Gericht: Hamburgisches Oberverwaltungsgericht
Beschluss verkündet am 26.08.2009
Aktenzeichen: 1 Bs 159/09
Rechtsgebiete: HmbSG


Vorschriften:

HmbSG § 10
HmbSG § 42
Das Versuchsprogramm einer Versuchsschule kann nach § 10 Abs. 3 HmbSG den Anspruch auf Aufnahme in die Wunschschule nach § 42 Abs. 4 HmbSG begrenzen.
Hamburgisches Oberverwaltungsgericht

Beschluss

1 Bs 159/09

In der Verwaltungsrechtssache

hat das Hamburgische Oberverwaltungsgericht, 1. Senat, durch die Richter Dr. Gestefeld und Schulz sowie die Richterin Walter am 26. August 2009 beschlossen:

Tenor:

Die Beschwerde der Antragsgegnerin gegen den Beschluss des Verwaltungsgerichts Hamburg vom 12. August 2009 wird zurückgewiesen.

Die Antragsgegnerin trägt die Kosten des Beschwerdeverfahrens.

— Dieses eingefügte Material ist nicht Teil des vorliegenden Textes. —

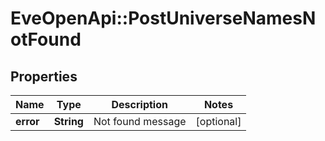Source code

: # EveOpenApi::PostUniverseNamesNotFound

## Properties
Name | Type | Description | Notes
------------ | ------------- | ------------- | -------------
**error** | **String** | Not found message | [optional]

Der Wert des Streitgegenstandes wird unter Änderung des angefochtenen Beschlusses insoweit auf 2.500,- Euro für jede Instanz festgesetzt.

Gründe:

I.

Die Antragsteller begehren die Verpflichtung der Antragsgegnerin, ihren Sohn zum Schuljahr 2009/2010 in die Jahrgangsstufe 5 der Gesamtschule Harburg aufzunehmen. Die Antragsgegnerin hatte dies mit der Begründung abgelehnt, die Aufnahmekapazität der Gesamtschule Harburg sei erschöpft. Der Sohn sei unter Beachtung der besonderen Auswahlkriterien für 50 % der in die 5. Klassen aufzunehmenden Schülerinnen und Schüler (im Folgenden: Schüler), die für die Gesamtschule Harburg als Versuchsschule gelten würden, nicht auszuwählen gewesen. Im Übrigen seien vorrangig Härtefälle, Geschwisterkinder von Schülern der Schule sowie solche Schüler zu berücksichtigen gewesen, die in geringerer Entfernung zur Schule wohnten.

Das Verwaltungsgericht hat dem Antrag stattgegeben, da die vorrangige Auswahl von Geschwisterkindern, die in größerer Entfernung von der Schule als der Sohn der Antragsteller wohnten, mit der Vorschrift zur Auswahl der Schüler bei ausgeschöpfter Kapazität der anmeldenden Schule (§ 42 Abs. 4 HmbSG) nicht zu vereinbaren sei.

II.

Die zulässige Beschwerde der Antragsgegnerin hat in der Sache keinen Erfolg.

1. Das Auswahlverfahren für den Antragsteller richtet sich für 50% der in die Jahrgangsstufe der Gesamtschule Harburg aufzunehmenden Schüler nach § 42 Abs. 4 HmbSG und nicht nach § 10 HmbSG. Es kann dahinstehen, ob die Gesamtschule Harburg zutreffend rechtlich als Versuchsschule i. S. des § 10 Abs. 1 HmbSG einzuordnen ist, oder die besondere kulturelle Prägung der Schule nur ein akzentuiertes Schulprofil darstellt, dem Erprobungscharakter nicht zukommt. Denn die Vorschrift des § 10 Abs. 3 HmbSG schließt die Anwendung des § 42 HmbSG über die Aufnahme in die gewählte Schule, anders als bei dem Wusch auf Teilnahme an einem Schulversuch in einer gesonderten Klasse der Wunschschule (vgl. OVG Hamburg, Beschl. v. 27.7.2005, 1 Bs 205/05), nicht generell aus.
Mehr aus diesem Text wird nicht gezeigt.